Home Cosmetic Science Talk Formulating Color Change In Sugar Scrub

  • Color Change In Sugar Scrub

    Posted by doaner12 on June 22, 2018 at 7:18 pm

    Hi All,

    I was wondering if someone could give me some insight.

    I have a sugar body scrub made vegetable glycerin, propylene glycol as the main base and notice that the colors darken over time. Can someone explain to me why this is happening? And if there’s a method to prevent it or should I just accept that?

    Thank you all,

    Doaner

    Sibech replied 5 years, 10 months ago 4 Members · 11 Replies
  • 11 Replies
  • gld010

    Member
    June 22, 2018 at 7:38 pm

    We need to see a list of full ingredients. It could be mold on the sugar, it could be oxidization, who knows.

  • doaner12

    Member
    June 22, 2018 at 8:30 pm

    Sucrose, Propylene Glycol, Glycerin, Polyacrylamide and C13-14 Isoparaffin and Laureth-7, Benzyl Alcohol, Dehydroacetic Acid, Fragrance, FD&C Blue 1, FD&C Red 33

    Although, a slightly different formula with no PG has been use prior with the same issue. 

  • belassi

    Member
    June 22, 2018 at 8:54 pm

    Dehydroacetic acid!  :s

  • doaner12

    Member
    June 22, 2018 at 11:23 pm

    What does that mean, @Belassi ? Just so you know… the other formulation we use doesn’t use Benzyl Alcohol / Dehydroacetic Acid, it has DMDM in there. 

  • belassi

    Member
    June 22, 2018 at 11:28 pm

    Because that preservative is absolute crap. EASILY ruins products. I’ve tested it.

  • doaner12

    Member
    June 22, 2018 at 11:40 pm

    Well that’s encouraging, but I appreciate the feedback. It’s the customers formulation and they wanted to use that when we duplicated their reference. Any other suggestions on why that color is darkening since we’re also seeing that in different (but similar) formulations.

  • belassi

    Member
    June 23, 2018 at 4:28 am

    It’s up to you how much time you want to waste.

  • doaner12

    Member
    June 24, 2018 at 6:26 pm

    I certainly don’t want to waste time. I’m looking for different scenarios as to why this is occurring and I’m not convinced the preservative is the culprit. Thanks anyways for the input, I will definitely test this theory out @Belassi and see how we can improve our products. 

  • Sibech

    Member
    June 24, 2018 at 9:35 pm

    If in doubt, knock it out!

    Do multiple variations, removing an ingredient from each to see which of them that does not discolor - by the looks you have no water added, and if kept dry you shouldn’t worry about the preservatives for the knock-out

    Another thing, approximately how long does it take for the color to change significantly? Days, weeks, months?

  • doaner12

    Member
    June 24, 2018 at 9:51 pm

    Hi @Sibech! Yes, that’s the only way. I wonder if it’s just the color not stable, which have a light fastness of 4 (that’s medium from this chart I have). 

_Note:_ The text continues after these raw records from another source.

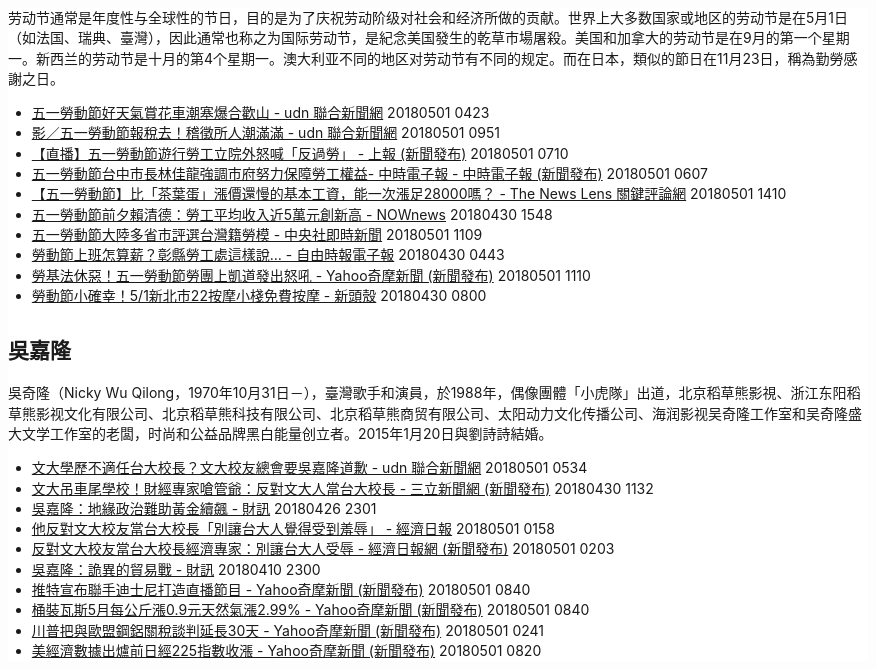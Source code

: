 劳动节通常是年度性与全球性的节日，目的是为了庆祝劳动阶级对社会和经济所做的贡献。世界上大多数国家或地区的劳动节是在5月1日（如法国、瑞典、臺灣），因此通常也称之为国际劳动节，是紀念美国發生的乾草市場屠殺。美国和加拿大的劳动节是在9月的第一个星期一。新西兰的劳动节是十月的第4个星期一。澳大利亚不同的地区对劳动节有不同的规定。而在日本，類似的節日在11月23日，稱為勤勞感謝之日。
- [五一勞動節好天氣賞花車潮塞爆合歡山 - udn 聯合新聞網](https://udn.com/news/story/7325/3117143 "五一勞動節好天氣賞花車潮塞爆合歡山 - udn 聯合新聞網") 20180501 0423
- [影／五一勞動節報稅去！稽徵所人潮滿滿 - udn 聯合新聞網](https://udn.com/news/story/7238/3117774 "影／五一勞動節報稅去！稽徵所人潮滿滿 - udn 聯合新聞網") 20180501 0951
- [【直播】五一勞動節遊行勞工立院外怒喊「反過勞」 - 上報 (新聞發布)](https://www.upmedia.mg/news_info.php?SerialNo=39939 "【直播】五一勞動節遊行勞工立院外怒喊「反過勞」 - 上報 (新聞發布)") 20180501 0710
- [五一勞動節台中市長林佳龍強調市府努力保障勞工權益- 中時電子報 - 中時電子報 (新聞發布)](http://www.chinatimes.com/realtimenews/20180501002130-260405 "五一勞動節台中市長林佳龍強調市府努力保障勞工權益- 中時電子報 - 中時電子報 (新聞發布)") 20180501 0607
- [【五一勞動節】比「茶葉蛋」漲價還慢的基本工資，能一次漲足28000嗎？ - The News Lens 關鍵評論網](https://www.thenewslens.com/article/94720 "【五一勞動節】比「茶葉蛋」漲價還慢的基本工資，能一次漲足28000嗎？ - The News Lens 關鍵評論網") 20180501 1410
- [五一勞動節前夕賴清德：勞工平均收入近5萬元創新高 - NOWnews](https://www.nownews.com/news/20180430/2745520 "五一勞動節前夕賴清德：勞工平均收入近5萬元創新高 - NOWnews") 20180430 1548
- [五一勞動節大陸多省市評選台灣籍勞模 - 中央社即時新聞](http://www.cna.com.tw/news/acn/201805010263-1.aspx "五一勞動節大陸多省市評選台灣籍勞模 - 中央社即時新聞") 20180501 1109
- [勞動節上班怎算薪？彰縣勞工處這樣說… - 自由時報電子報](http://news.ltn.com.tw/news/life/breakingnews/2410952 "勞動節上班怎算薪？彰縣勞工處這樣說… - 自由時報電子報") 20180430 0443
- [勞基法休惡！五一勞動節勞團上凱道發出怒吼 - Yahoo奇摩新聞 (新聞發布)](https://tw.news.yahoo.com/%E5%8B%9E%E5%9F%BA%E6%B3%95%E4%BC%91%E6%83%A1-%E4%BA%94-%E5%8B%9E%E5%8B%95%E7%AF%80%E5%8B%9E%E5%9C%98%E4%B8%8A%E5%87%B1%E9%81%93%E7%99%BC%E5%87%BA%E6%80%92%E5%90%BC-110000160.html "勞基法休惡！五一勞動節勞團上凱道發出怒吼 - Yahoo奇摩新聞 (新聞發布)") 20180501 1110
- [勞動節小確幸！5/1新北市22按摩小棧免費按摩 - 新頭殼](https://newtalk.tw/news/view/2018-04-30/122736 "勞動節小確幸！5/1新北市22按摩小棧免費按摩 - 新頭殼") 20180430 0800

## 吳嘉隆

吳奇隆（Nicky Wu Qilong，1970年10月31日－），臺灣歌手和演員，於1988年，偶像團體「小虎隊」出道，北京稻草熊影視、浙江东阳稻草熊影视文化有限公司、北京稻草熊科技有限公司、北京稻草熊商贸有限公司、太阳动力文化传播公司、海润影视吴奇隆工作室和吴奇隆盛大文学工作室的老闆，时尚和公益品牌黑白能量创立者。2015年1月20日與劉詩詩結婚。
- [文大學歷不適任台大校長？文大校友總會要吳嘉隆道歉 - udn 聯合新聞網](https://udn.com/news/story/7266/3117251 "文大學歷不適任台大校長？文大校友總會要吳嘉隆道歉 - udn 聯合新聞網") 20180501 0534
- [文大吊車尾學校！財經專家嗆管爺：反對文大人當台大校長 - 三立新聞網 (新聞發布)](http://www.setn.com/News.aspx?NewsID=374485 "文大吊車尾學校！財經專家嗆管爺：反對文大人當台大校長 - 三立新聞網 (新聞發布)") 20180430 1132
- [吳嘉隆：地緣政治難助黃金續飆 - 財訊](https://www.wealth.com.tw/home/articles/15348 "吳嘉隆：地緣政治難助黃金續飆 - 財訊") 20180426 2301
- [他反對文大校友當台大校長「別讓台大人覺得受到羞辱」 - 經濟日報](https://money.udn.com/money/story/5630/3116829 "他反對文大校友當台大校長「別讓台大人覺得受到羞辱」 - 經濟日報") 20180501 0158
- [反對文大校友當台大校長經濟專家：別讓台大人受辱 - 經濟日報網 (新聞發布)](https://money.udn.com/money/story/5641/3116829 "反對文大校友當台大校長經濟專家：別讓台大人受辱 - 經濟日報網 (新聞發布)") 20180501 0203
- [吳嘉隆：詭異的貿易戰 - 財訊](https://www.wealth.com.tw/home/articles/15171 "吳嘉隆：詭異的貿易戰 - 財訊") 20180410 2300
- [推特宣布聯手迪士尼打造直播節目 - Yahoo奇摩新聞 (新聞發布)](https://tw.news.yahoo.com/%E6%8E%A8%E7%89%B9%E5%AE%A3%E5%B8%83%E8%81%AF%E6%89%8B%E8%BF%AA%E5%A3%AB%E5%B0%BC%E6%89%93%E9%80%A0%E7%9B%B4%E6%92%AD%E7%AF%80%E7%9B%AE-082005502.html "推特宣布聯手迪士尼打造直播節目 - Yahoo奇摩新聞 (新聞發布)") 20180501 0840
- [桶裝瓦斯5月每公斤漲0.9元天然氣漲2.99% - Yahoo奇摩新聞 (新聞發布)](https://tw.news.yahoo.com/%E6%A1%B6%E8%A3%9D%E7%93%A6%E6%96%AF5%E6%9C%88%E6%AF%8F%E5%85%AC%E6%96%A4%E6%BC%B20-9%E5%85%83-%E5%A4%A9%E7%84%B6%E6%B0%A3%E6%BC%B22-99-082433662.html "桶裝瓦斯5月每公斤漲0.9元天然氣漲2.99% - Yahoo奇摩新聞 (新聞發布)") 20180501 0840
- [川普把與歐盟鋼鋁關稅談判延長30天 - Yahoo奇摩新聞 (新聞發布)](https://tw.news.yahoo.com/%E5%B7%9D%E6%99%AE%E6%8A%8A%E8%88%87%E6%AD%90%E7%9B%9F%E9%8B%BC%E9%8B%81%E9%97%9C%E7%A8%85%E8%AB%87%E5%88%A4%E5%BB%B6%E9%95%B730%E5%A4%A9-020109830.html "川普把與歐盟鋼鋁關稅談判延長30天 - Yahoo奇摩新聞 (新聞發布)") 20180501 0241
- [美經濟數據出爐前日經225指數收漲 - Yahoo奇摩新聞 (新聞發布)](https://tw.news.yahoo.com/%E7%BE%8E%E7%B6%93%E6%BF%9F%E6%95%B8%E6%93%9A%E5%87%BA%E7%88%90%E5%89%8D-%E6%97%A5%E7%B6%93225%E6%8C%87%E6%95%B8%E6%94%B6%E6%BC%B2-082004386.html "美經濟數據出爐前日經225指數收漲 - Yahoo奇摩新聞 (新聞發布)") 20180501 0820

    It takes about 30-90 day to take notice. From left to right days in julien are:

    039 - 134 - 166

  • Sibech

    Member
    June 25, 2018 at 4:13 pm
    @doaner12, Does it get darker before going bright or is it just the light in the image?
    FD&C Blue #1 (Brilliant Blue FCF) isn’t particularly light stable but much more stable in anhydrous formulations than aqueous.
    Have you considered using lakes instead of the dyes?